* **What the exercise asks**
Copy the records below exactly as they stand. Leave out the pictures.

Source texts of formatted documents
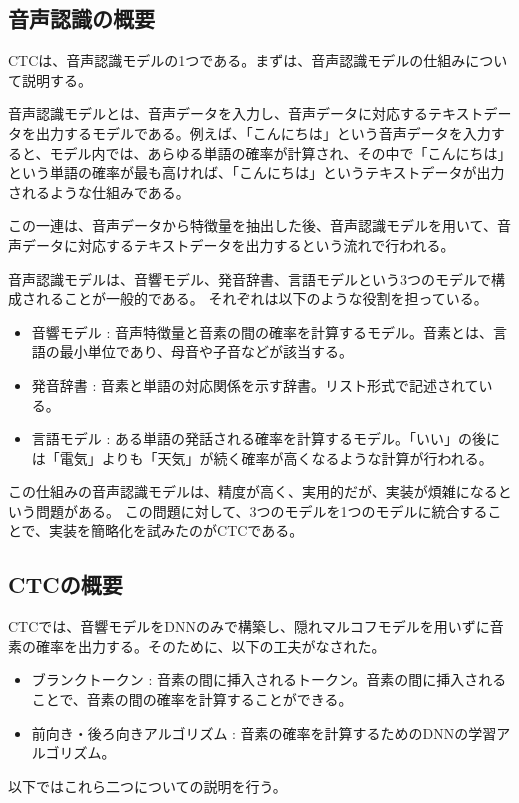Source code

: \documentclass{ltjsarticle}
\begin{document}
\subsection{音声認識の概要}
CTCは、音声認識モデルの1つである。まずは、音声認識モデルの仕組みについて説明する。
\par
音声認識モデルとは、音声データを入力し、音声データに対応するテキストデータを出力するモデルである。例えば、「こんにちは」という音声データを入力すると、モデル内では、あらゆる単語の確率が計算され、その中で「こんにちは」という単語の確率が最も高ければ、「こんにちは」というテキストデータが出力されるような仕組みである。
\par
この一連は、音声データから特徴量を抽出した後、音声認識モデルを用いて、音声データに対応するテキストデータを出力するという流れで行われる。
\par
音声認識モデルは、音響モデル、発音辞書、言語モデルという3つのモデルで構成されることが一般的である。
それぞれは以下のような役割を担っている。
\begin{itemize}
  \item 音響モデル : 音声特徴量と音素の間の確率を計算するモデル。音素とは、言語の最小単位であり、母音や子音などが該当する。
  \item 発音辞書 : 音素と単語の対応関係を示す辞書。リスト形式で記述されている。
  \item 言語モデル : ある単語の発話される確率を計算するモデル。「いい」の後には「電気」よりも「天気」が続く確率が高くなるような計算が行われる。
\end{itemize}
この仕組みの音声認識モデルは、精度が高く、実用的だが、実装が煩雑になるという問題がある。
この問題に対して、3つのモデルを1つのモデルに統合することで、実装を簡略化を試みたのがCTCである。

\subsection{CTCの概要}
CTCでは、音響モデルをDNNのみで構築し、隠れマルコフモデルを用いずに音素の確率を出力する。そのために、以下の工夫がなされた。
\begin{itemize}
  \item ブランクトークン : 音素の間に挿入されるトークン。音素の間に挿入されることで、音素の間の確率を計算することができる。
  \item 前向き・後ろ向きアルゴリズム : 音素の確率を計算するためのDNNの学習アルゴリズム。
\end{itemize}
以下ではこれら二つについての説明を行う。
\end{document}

* **Answer box**
Source code

: \documentclass{ltjsarticle}
\begin{document}
\subsection{音声認識の概要}
CTCは、音声認識モデルの1つである。まずは、音声認識モデルの仕組みについて説明する。
\par
音声認識モデルとは、音声データを入力し、音声データに対応するテキストデータを出力するモデルである。例えば、「こんにちは」という音声データを入力すると、モデル内では、あらゆる単語の確率が計算され、その中で「こんにちは」という単語の確率が最も高ければ、「こんにちは」というテキストデータが出力されるような仕組みである。
\par
この一連は、音声データから特徴量を抽出した後、音声認識モデルを用いて、音声データに対応するテキストデータを出力するという流れで行われる。
\par
音声認識モデルは、音響モデル、発音辞書、言語モデルという3つのモデルで構成されることが一般的である。
それぞれは以下のような役割を担っている。
\begin{itemize}
  \item 音響モデル : 音声特徴量と音素の間の確率を計算するモデル。音素とは、言語の最小単位であり、母音や子音などが該当する。
  \item 発音辞書 : 音素と単語の対応関係を示す辞書。リスト形式で記述されている。
  \item 言語モデル : ある単語の発話される確率を計算するモデル。「いい」の後には「電気」よりも「天気」が続く確率が高くなるような計算が行われる。
\end{itemize}
この仕組みの音声認識モデルは、精度が高く、実用的だが、実装が煩雑になるという問題がある。
この問題に対して、3つのモデルを1つのモデルに統合することで、実装を簡略化を試みたのがCTCである。

\subsection{CTCの概要}
CTCでは、音響モデルをDNNのみで構築し、隠れマルコフモデルを用いずに音素の確率を出力する。そのために、以下の工夫がなされた。
\begin{itemize}
  \item ブランクトークン : 音素の間に挿入されるトークン。音素の間に挿入されることで、音素の間の確率を計算することができる。
  \item 前向き・後ろ向きアルゴリズム : 音素の確率を計算するためのDNNの学習アルゴリズム。
\end{itemize}
以下ではこれら二つについての説明を行う。
\end{document}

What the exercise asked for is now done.